Germany’s top court blocks rapid passage of controversial heating law through parliament

Clean Energy Wire

In a setback for Germany’s coalition government, the country’s constitutional court has stalled the rapid parliamentary adoption of the coalition’s controversial heating law. The court ruling sided with a conservative lawmaker who had argued in an injunction that Germany’s parliament needed more time for deliberation of the bill, which aims to phase out fossil fuel heating systems step by step to make the country’s building sector climate friendly. The court ruled that the final deliberation in the Bundestag planned for this week may not take place because the MP's rights might be curtailed (the court did not yet decide whether that is actually the case). Following months of bickering about how to organise this transition, Germany’s three ruling parties – chancellor Olaf Scholz’s Social Democrats (SPD), the Greens, and pro-business Free Democrats (FDP) – last week finalised the details of the law, which topped up subsidies for low emission boilers, and said they wanted to get it through parliament shortly before the summer recess this week. The government considered convening a special parliamentary session during the summer break to pass the law, possibly even next week.  

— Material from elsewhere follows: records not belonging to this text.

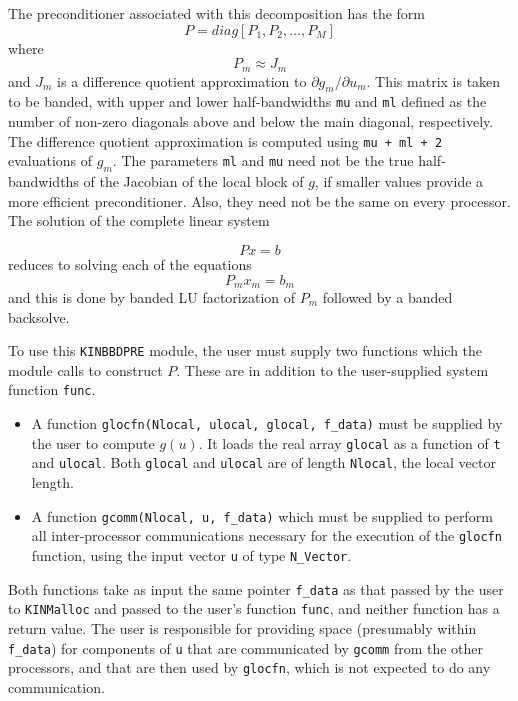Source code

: \documentclass[11pt]{article}
\begin{document}
The preconditioner associated with this decomposition has the form 
\begin{equation}
P= diag[P_1, P_2, \ldots, P_M]
\end{equation}
where 
\begin{equation}
P_m \approx J_m
\end{equation}
and $J_m$ is a difference quotient approximation to 
$\partial g_m/\partial u_m$. This matrix is taken to be banded, with
upper and lower half-bandwidths {\tt mu} and {\tt ml} defined as
the number of non-zero diagonals above and below the main diagonal,
respectively. The difference quotient approximation is computed using
{\tt mu + ml + 2} evaluations of $g_m$. The parameters {\tt ml} and
{\tt mu} need not be the true half-bandwidths of the Jacobian of the
local block of $g$, if smaller values provide a more efficient
preconditioner. Also, they need not be the same on every processor.
The solution of the complete linear system

\begin{equation}
Px = b
\end{equation}
reduces to solving each of the equations 
\begin{equation}
P_m x_m = b_m
\end{equation}
and this is done by banded LU factorization of $P_m$ followed by a banded
backsolve.

To use this {\tt KINBBDPRE} module, the user must supply two functions which 
the module calls to construct $P$. These are in addition to the user-supplied
system function {\tt func}.

\begin{itemize}

\item A function {\tt glocfn(Nlocal, ulocal, glocal, f\_data)} must
be supplied by the user to compute $g(u)$. It loads the real array
{\tt glocal} as a function of {\tt t} and {\tt ulocal}.  
Both {\tt glocal} and {\tt ulocal} are of length {\tt Nlocal}, the
local vector length.

\item  A function {\tt gcomm(Nlocal, u, f\_data)} which must be supplied to
perform all inter-processor communications necessary for the execution of
the {\tt glocfn} function, using the input vector {\tt u} of type 
{\tt N\_Vector}.
\end{itemize}

Both functions take as input the same pointer {\tt f\_data} as that passed
by the user to {\tt KINMalloc} and passed to the user's function {\tt func},
and neither function has a return value. The user is responsible for
providing space (presumably within {\tt f\_data}) for components of {\tt u}
that are communicated by {\tt gcomm} from the other processors, and that are
then used by {\tt glocfn}, which is not expected to do any communication.
\end{document}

But lawmaker Thomas Heilmann, a member of the Christian Democratic Union (CDU) argued that rushing the bill through parliament violated his rights as a parliamentarian. “The parliamentary consultations on the heating bill, which have been shortened to the maximum, do not allow to point out and change the conceptual weaknesses of the law,” Heilmann had argued, adding the government “ruins the heating transition with a last-minute legislative package and an unconstitutional procedure.” The Greens and SPD are especially keen to have the law approved as quickly as possible to keep the divisive issue out of the state elections in Bavaria and Hesse in early October.

The controversy over the law has become an endurance test for the coalition as the Greens push for an ambitious transition, while the pro-business Free Democrats (FDP) insist on alternatives to heat pumps. The coalition infighting has been widely described as one of the main reasons behind the recent surge in support for the far-right Alternative für Deutschland (AfD) in national polls.